An Integrated Experimental and Computational Model of Tissue Regeneration and Repair

* DEADLINE FOR APPLICATIONS EXTENDED TO MONDAY 11 DECEMBER 2017 *

Supervisors: Professor Martin Collinson & Dr Silke Henkes (Aberdeen)

The corneal surface, our ‘window on the world’ is maintained by a balance of stem cell activity, cell migration across the eye, and cell loss by abrasion. Failure of this process, after disease, injury, or surgery (e.g. corneal transplants and LASIK) can lead to degenerative corneal blindness. We have constructed an ‘active matter’ mathematical reconstruction of the corneal surface that may be able to faithfully recapitulate normal pattern of cell migration across the eye. To test whether this is the case and develop the model, the purpose of this project is to produce reporter mice and cells that can be used to visualise patterns of cell flow across the eye and in other vertebrate tissues. Cas9/CRISPR will be used to generate reporter and knockout mice and cells in which core polarity proteins such as Frizzled-6 and Vangl2 are fluorescently tagged in vivo, to mark the leading and trailing edges of cells. Cell behaviour will be assayed by high resolution confocal imaging and we will be able to draw ‘flow maps’ of cell migration in vivo to compare to those generated in silico and refine the mathematical model. The student will then use these data to generate testable predictions in silico about how cell migration may be perturbed by injury, surgery or disease.

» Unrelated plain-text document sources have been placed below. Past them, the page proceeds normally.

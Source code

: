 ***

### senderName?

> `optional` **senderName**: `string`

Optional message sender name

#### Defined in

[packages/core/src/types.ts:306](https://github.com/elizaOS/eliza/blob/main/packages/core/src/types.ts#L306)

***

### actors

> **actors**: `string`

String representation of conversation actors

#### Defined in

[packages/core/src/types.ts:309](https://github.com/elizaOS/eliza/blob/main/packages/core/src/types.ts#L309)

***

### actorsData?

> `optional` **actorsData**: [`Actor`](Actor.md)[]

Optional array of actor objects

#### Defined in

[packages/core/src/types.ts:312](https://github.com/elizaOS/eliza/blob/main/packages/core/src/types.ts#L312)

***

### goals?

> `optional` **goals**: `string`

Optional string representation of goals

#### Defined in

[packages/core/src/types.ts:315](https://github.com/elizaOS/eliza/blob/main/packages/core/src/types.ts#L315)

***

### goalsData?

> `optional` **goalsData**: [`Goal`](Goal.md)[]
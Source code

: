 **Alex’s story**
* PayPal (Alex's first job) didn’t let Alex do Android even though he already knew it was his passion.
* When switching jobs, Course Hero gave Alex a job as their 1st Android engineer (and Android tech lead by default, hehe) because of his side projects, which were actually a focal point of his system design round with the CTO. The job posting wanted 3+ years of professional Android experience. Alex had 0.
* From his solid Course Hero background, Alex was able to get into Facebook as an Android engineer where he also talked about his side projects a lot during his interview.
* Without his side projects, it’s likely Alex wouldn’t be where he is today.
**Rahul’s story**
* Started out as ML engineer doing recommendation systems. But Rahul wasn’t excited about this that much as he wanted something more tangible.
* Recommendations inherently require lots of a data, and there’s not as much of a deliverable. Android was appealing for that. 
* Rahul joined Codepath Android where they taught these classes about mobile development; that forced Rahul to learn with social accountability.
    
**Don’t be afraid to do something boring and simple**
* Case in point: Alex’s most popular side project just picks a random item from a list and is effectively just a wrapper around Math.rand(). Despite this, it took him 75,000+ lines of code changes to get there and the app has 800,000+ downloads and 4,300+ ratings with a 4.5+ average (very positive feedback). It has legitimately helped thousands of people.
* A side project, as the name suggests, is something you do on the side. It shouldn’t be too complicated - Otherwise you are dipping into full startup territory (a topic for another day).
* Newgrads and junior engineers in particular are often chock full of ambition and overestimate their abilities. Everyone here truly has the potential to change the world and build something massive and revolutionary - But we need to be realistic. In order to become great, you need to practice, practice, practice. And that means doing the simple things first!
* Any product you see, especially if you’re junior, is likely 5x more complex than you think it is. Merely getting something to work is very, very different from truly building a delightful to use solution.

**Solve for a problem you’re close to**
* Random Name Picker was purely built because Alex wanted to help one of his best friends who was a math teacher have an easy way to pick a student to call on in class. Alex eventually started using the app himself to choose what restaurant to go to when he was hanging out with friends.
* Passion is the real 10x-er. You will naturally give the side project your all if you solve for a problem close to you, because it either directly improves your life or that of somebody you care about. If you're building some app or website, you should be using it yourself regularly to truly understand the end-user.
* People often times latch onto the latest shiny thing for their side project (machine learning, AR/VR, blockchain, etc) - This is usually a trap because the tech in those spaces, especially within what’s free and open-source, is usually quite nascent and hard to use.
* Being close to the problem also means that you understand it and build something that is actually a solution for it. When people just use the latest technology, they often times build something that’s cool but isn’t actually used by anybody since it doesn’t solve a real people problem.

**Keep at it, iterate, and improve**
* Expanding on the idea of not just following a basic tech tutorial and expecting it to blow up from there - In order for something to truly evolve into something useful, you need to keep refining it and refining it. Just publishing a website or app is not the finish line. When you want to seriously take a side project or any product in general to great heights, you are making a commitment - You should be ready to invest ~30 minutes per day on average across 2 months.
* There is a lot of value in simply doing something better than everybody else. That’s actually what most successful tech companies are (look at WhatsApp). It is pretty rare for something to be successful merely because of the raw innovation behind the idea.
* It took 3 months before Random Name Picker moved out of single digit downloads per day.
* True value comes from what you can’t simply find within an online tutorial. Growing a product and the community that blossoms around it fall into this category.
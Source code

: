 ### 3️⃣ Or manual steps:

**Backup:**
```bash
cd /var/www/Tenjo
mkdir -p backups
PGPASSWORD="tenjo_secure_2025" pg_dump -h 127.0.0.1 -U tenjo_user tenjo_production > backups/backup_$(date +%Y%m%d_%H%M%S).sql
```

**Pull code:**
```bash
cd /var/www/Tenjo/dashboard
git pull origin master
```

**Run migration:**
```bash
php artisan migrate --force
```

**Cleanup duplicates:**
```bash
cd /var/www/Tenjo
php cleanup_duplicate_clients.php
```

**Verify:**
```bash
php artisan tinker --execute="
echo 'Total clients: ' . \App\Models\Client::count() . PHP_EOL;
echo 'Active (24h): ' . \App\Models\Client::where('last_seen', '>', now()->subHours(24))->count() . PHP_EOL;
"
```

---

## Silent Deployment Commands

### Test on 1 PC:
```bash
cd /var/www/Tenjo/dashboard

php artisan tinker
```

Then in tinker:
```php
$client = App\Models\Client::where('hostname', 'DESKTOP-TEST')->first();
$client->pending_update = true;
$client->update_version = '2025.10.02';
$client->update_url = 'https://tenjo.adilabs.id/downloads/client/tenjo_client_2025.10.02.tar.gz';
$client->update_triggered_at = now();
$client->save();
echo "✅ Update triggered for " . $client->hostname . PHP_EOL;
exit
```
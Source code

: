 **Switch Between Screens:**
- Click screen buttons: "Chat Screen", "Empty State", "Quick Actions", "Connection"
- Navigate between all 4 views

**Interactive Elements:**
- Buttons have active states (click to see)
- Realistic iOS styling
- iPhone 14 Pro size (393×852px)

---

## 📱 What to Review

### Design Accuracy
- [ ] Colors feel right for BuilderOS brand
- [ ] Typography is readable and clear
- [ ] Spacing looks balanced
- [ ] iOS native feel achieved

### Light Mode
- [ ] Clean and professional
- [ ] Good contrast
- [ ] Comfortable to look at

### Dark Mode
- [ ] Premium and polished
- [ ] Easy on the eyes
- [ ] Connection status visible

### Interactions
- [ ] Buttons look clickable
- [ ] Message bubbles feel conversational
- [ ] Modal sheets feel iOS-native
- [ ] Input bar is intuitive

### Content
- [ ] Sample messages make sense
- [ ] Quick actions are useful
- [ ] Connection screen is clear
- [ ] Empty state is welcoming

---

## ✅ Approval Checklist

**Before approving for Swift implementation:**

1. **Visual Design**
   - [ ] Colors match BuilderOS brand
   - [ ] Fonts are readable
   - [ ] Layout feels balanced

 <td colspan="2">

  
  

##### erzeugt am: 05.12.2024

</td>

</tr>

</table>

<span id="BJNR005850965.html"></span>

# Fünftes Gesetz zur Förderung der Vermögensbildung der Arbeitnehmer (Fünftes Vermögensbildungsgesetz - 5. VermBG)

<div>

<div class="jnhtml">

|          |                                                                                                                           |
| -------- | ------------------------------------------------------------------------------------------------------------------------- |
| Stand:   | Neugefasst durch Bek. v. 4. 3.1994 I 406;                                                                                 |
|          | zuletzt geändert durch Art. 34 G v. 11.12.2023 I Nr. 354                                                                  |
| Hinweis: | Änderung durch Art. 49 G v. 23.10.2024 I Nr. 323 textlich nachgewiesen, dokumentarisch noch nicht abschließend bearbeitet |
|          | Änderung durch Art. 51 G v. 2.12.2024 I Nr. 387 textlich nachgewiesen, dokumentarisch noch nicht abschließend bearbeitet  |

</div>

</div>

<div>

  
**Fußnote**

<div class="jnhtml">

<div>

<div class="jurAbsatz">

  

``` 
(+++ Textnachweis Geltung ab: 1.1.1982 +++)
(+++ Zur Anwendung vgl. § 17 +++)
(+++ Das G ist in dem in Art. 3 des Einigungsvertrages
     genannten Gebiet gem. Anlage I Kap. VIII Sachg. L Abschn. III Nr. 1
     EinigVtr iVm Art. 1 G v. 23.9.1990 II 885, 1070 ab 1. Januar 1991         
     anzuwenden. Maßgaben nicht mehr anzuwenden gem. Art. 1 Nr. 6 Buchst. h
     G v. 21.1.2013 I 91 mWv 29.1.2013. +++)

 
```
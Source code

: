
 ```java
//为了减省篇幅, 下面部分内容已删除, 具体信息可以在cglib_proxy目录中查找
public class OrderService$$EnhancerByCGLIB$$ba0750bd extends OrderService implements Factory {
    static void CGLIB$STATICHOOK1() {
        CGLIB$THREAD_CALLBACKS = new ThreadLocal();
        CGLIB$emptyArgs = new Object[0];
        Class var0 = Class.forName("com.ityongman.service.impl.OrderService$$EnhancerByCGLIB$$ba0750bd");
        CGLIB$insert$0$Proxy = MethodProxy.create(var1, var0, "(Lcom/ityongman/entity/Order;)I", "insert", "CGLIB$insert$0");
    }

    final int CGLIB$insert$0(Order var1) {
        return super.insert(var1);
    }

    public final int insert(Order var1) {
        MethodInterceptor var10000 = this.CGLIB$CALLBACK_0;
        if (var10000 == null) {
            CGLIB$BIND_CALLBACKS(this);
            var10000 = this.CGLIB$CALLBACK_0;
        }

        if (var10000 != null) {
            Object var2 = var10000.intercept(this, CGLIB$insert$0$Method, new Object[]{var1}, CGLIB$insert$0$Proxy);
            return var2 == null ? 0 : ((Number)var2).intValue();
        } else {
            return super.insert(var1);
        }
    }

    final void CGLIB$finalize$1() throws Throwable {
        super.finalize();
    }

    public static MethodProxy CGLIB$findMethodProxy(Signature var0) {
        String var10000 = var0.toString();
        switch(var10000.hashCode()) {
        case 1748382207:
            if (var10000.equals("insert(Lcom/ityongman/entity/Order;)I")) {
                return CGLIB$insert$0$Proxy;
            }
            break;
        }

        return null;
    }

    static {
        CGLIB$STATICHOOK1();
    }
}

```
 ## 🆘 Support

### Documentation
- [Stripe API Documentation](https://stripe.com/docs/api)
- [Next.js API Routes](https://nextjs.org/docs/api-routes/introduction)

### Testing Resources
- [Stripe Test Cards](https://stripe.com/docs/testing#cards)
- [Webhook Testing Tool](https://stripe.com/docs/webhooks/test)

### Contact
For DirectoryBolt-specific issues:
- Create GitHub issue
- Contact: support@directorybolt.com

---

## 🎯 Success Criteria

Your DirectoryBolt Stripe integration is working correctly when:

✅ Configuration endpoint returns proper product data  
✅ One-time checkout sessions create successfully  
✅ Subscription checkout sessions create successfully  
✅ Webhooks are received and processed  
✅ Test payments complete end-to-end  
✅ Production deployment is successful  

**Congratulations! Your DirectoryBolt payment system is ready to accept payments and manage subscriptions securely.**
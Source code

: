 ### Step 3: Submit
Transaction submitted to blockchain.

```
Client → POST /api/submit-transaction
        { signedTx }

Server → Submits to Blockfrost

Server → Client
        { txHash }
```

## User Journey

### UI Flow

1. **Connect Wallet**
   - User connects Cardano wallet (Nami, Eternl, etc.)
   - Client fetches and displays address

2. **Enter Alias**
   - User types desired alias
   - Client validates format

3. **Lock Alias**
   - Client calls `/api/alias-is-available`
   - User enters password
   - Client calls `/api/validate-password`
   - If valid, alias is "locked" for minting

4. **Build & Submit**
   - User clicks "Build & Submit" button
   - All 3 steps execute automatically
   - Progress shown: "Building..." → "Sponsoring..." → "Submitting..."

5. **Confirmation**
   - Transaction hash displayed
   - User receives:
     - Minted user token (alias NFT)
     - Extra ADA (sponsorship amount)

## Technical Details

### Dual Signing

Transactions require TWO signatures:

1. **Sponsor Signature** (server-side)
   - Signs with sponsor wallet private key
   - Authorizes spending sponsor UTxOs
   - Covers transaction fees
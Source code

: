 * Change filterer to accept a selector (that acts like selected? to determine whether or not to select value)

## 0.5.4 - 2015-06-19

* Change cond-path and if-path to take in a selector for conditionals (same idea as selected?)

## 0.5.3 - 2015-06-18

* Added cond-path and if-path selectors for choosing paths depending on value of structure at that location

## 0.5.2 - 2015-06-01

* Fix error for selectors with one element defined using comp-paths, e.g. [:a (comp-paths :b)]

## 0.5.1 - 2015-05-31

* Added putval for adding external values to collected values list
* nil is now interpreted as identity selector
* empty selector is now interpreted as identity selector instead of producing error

The student will be trained in data analysis and advanced imaging techniques, together with programming and software development. In vivo training in surgery will be core to the project. In addition to the fundamental nature of the research, the reporter mice will be important to many other labs studying cell polarity in mammals and the project will develop and distribute them as tools freely to these labs. This is an interdisciplinary, bioscience-based project that will generate new understanding of how cells ‘see’ and respond to their environment to generate biologically fundamental processes of directed cell migration and polarity.